[[ Input data open ]]

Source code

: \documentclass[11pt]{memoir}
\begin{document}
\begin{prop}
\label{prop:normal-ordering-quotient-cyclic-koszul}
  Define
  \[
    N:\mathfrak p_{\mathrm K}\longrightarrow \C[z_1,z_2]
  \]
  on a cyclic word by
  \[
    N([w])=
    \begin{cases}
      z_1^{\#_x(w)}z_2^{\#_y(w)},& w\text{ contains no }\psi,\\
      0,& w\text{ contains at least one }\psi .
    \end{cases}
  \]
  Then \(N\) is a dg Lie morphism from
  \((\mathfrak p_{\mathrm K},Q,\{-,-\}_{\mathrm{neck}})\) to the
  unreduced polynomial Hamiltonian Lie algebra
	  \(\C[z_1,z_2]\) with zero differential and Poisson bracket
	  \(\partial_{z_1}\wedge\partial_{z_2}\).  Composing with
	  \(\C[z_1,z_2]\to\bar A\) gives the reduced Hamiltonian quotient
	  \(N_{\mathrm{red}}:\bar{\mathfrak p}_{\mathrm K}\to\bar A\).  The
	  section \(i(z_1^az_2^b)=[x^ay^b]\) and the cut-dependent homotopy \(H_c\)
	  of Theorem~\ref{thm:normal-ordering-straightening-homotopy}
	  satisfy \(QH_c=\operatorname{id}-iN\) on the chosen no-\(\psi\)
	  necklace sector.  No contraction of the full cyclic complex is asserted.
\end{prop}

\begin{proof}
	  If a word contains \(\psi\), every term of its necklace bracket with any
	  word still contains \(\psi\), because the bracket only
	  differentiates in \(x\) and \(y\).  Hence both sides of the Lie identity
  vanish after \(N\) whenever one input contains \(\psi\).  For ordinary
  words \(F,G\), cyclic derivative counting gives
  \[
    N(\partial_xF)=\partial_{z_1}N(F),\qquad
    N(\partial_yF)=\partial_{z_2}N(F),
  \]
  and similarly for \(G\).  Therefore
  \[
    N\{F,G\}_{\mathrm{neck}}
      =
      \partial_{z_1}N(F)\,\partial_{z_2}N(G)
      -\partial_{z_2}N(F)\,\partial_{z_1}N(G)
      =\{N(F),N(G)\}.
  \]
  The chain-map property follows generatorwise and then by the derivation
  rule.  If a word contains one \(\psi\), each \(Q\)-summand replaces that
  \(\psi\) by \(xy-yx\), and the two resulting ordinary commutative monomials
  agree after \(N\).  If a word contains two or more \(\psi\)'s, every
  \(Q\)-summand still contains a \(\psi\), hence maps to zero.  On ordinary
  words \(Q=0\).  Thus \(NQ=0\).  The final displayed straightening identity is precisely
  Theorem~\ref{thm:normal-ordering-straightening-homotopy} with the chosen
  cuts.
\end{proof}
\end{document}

[[ Input data closed ]]
[[ Input data open ]]

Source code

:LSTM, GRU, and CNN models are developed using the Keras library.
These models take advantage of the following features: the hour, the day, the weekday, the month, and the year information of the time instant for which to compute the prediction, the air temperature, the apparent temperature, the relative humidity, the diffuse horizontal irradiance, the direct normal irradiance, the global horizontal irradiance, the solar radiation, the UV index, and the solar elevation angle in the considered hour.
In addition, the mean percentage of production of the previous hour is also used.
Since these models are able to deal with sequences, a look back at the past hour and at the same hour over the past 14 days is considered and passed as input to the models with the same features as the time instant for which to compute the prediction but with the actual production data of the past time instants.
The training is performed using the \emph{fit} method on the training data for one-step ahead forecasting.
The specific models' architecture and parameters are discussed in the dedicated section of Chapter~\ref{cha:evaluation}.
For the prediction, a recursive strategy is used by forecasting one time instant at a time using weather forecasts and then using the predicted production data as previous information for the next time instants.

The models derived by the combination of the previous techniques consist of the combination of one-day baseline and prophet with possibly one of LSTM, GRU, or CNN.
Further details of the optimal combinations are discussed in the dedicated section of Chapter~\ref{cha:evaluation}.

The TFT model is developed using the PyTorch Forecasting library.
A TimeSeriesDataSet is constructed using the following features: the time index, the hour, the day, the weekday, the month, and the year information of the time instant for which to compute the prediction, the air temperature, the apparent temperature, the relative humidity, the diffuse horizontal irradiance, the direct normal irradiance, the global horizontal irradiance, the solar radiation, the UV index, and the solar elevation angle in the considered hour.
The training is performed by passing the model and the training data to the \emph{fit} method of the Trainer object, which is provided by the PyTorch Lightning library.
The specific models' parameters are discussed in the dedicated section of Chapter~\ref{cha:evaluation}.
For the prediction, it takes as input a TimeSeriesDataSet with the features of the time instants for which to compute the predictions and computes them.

[[ Input data closed ]]
[[ Input data open ]]

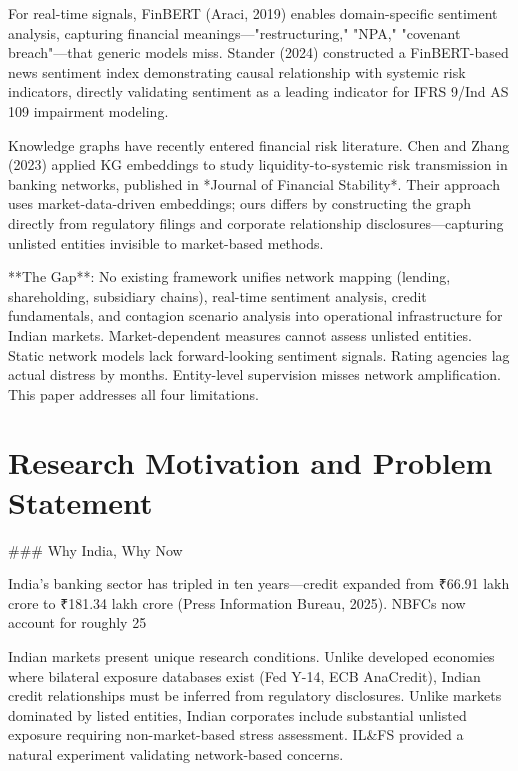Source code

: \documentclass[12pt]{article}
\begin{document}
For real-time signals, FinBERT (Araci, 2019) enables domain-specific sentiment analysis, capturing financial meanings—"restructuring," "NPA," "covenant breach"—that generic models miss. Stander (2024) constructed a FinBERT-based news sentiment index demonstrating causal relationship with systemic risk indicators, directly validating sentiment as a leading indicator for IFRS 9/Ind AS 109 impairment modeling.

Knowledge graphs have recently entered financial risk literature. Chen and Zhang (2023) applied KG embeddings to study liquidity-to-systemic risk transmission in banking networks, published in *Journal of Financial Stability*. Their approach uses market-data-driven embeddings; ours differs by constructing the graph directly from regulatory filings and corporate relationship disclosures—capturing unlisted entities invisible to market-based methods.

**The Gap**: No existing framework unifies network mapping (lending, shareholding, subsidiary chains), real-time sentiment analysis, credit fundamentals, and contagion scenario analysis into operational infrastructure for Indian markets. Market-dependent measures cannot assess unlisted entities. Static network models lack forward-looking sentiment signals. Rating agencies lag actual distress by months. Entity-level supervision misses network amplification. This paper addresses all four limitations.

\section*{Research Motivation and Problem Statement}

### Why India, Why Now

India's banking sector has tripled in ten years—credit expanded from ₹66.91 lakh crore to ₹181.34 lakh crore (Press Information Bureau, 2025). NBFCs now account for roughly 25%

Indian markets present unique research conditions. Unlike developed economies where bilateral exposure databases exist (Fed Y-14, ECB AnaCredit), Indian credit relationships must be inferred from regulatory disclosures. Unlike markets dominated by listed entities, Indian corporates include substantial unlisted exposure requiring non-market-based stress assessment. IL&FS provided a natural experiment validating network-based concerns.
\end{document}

[[ Input data closed ]]

Precisely the lines between those holding "### Why India, Why Now" and "India's banking sector", inclusive, are to be reproduced from the listing above, with nothing added.

Output:
### Why India, Why Now

India's banking sector has tripled in ten years—credit expanded from ₹66.91 lakh crore to ₹181.34 lakh crore (Press Information Bureau, 2025). NBFCs now account for roughly 25%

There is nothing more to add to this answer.